Opinion
April 14, 1999
Appeal from the Criminal Court of the City of New York, New York County (Barbara F. Newman, J.).
Legal Aid Society, New York City ( Daniel L. Greenberg and William B. Carney of counsel), for appellant.
Robert M. Morgenthau, District Attorney of New York County, New York City ( Patricia Curran and Andrew Livernois of counsel), for respondent.
Judgment of conviction rendered April 16, 1996 affirmed.
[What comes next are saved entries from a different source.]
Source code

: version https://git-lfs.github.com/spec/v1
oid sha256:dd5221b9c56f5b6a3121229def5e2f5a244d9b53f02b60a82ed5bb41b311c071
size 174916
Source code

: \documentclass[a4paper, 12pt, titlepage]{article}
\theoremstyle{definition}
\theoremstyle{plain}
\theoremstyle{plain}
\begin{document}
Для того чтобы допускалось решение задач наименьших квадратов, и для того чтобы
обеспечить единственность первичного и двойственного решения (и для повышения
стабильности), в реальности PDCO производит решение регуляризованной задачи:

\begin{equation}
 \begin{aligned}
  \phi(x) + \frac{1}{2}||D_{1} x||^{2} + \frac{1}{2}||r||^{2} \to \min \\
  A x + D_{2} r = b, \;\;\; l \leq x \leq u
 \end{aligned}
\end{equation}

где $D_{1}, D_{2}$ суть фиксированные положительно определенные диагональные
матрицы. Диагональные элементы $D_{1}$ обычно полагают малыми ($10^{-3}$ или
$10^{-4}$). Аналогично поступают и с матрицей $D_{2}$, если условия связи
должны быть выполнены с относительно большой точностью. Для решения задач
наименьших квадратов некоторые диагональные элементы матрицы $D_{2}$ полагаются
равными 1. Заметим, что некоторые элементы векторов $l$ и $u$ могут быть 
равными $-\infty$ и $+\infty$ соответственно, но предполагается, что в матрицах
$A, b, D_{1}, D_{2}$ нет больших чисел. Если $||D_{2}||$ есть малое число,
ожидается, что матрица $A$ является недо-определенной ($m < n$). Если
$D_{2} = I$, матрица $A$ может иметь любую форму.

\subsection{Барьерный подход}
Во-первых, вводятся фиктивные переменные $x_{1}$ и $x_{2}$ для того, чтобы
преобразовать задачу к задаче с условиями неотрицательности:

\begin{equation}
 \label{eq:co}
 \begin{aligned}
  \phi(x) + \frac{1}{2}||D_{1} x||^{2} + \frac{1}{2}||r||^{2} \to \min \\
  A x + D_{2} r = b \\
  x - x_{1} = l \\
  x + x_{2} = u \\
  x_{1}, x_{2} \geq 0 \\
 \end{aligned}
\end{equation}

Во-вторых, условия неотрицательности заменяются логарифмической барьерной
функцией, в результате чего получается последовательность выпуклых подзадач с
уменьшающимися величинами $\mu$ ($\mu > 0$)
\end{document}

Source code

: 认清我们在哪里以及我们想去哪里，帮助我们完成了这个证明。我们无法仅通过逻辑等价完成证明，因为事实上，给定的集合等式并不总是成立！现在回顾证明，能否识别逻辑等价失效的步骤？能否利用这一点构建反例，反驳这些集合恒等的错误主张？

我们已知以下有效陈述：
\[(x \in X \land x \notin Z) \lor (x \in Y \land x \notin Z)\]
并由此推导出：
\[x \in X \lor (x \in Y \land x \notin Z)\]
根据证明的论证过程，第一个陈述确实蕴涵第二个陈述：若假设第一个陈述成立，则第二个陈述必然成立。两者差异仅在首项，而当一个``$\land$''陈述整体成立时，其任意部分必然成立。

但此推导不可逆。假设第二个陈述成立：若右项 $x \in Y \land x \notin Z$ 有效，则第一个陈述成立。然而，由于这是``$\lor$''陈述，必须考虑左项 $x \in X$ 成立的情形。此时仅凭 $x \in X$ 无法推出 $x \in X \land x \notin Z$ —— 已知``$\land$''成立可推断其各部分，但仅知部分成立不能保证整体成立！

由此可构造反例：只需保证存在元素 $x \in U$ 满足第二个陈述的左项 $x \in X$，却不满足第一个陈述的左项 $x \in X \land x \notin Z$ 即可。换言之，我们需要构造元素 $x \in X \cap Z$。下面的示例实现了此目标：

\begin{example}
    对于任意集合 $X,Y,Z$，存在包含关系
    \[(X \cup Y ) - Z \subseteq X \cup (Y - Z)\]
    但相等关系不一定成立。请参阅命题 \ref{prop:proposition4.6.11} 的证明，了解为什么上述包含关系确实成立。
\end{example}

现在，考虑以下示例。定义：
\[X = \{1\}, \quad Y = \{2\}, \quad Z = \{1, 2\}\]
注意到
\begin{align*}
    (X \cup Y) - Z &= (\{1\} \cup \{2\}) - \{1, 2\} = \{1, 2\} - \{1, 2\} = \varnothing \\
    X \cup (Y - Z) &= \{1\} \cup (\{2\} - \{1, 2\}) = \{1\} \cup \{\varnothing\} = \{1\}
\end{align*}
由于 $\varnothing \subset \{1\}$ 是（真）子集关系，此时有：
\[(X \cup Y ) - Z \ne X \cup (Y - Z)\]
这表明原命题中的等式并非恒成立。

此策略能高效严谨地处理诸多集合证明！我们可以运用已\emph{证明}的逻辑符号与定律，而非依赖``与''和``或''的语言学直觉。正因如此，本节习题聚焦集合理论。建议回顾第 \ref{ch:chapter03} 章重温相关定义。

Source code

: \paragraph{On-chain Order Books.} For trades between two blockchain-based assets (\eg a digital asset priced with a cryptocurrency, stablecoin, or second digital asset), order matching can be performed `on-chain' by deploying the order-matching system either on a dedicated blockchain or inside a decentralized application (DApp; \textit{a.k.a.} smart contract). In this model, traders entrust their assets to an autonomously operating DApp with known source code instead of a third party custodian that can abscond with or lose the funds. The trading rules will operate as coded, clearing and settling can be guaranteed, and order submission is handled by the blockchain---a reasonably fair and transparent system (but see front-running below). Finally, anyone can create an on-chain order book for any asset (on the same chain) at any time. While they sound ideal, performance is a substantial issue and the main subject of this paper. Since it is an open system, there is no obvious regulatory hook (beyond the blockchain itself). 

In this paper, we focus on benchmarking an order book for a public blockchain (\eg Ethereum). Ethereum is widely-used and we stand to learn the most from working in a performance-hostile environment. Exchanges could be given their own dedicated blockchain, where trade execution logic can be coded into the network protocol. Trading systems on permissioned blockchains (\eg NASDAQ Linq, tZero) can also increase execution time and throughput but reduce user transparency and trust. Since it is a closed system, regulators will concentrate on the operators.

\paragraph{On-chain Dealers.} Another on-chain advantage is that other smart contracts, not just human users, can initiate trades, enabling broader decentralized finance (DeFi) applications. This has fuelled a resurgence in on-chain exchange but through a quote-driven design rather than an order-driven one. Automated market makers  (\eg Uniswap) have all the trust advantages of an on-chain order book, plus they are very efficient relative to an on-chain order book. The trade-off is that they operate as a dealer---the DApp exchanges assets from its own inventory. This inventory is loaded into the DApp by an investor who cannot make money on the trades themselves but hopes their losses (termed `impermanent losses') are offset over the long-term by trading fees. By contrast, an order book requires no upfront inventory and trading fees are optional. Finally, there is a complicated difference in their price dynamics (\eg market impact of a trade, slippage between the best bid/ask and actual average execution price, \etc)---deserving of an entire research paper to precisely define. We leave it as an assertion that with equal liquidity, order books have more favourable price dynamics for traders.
Defendant stands convicted, after a jury trial, of third degree assault upon evidence, including independent eyewitness testimony, that he punched the female complainant with a closed fist as the two were about to enter a New York City subway train. The complainant's testimony that for several days after the incident the bottom of her face and jaw were bruised and swollen, that her jaw felt as if it were "out of alignment", that she had difficulty eating, and that she took pain medication is sufficient to support the jury's finding that the complainant sustained a physical injury ( see, Penal Law § 10.00; Matter of Shawn L., 233 A.D.2d 953). To the extent that the complainant's hospital record may have been insufficient to establish that she suffered a "partial dislocation" of her jaw as alleged in the underlying information, the claimed defect in proof is not fatal to the People's case. "Not every fact mentioned in an [accusatory instrument] is essential to establish the defendant's guilt of the crime charged, and thus it is not necessary in every case that the People prove all [facts] alleged in the [accusatory instrument] when the remaining [facts] alleged are sufficient to sustain a conviction" ( People v. Rooney, 57 N.Y.2d 822, 823). In this case the jury could find that the complainant experienced "substantial pain" as alleged in the information, even though her jaw may not have been dislocated.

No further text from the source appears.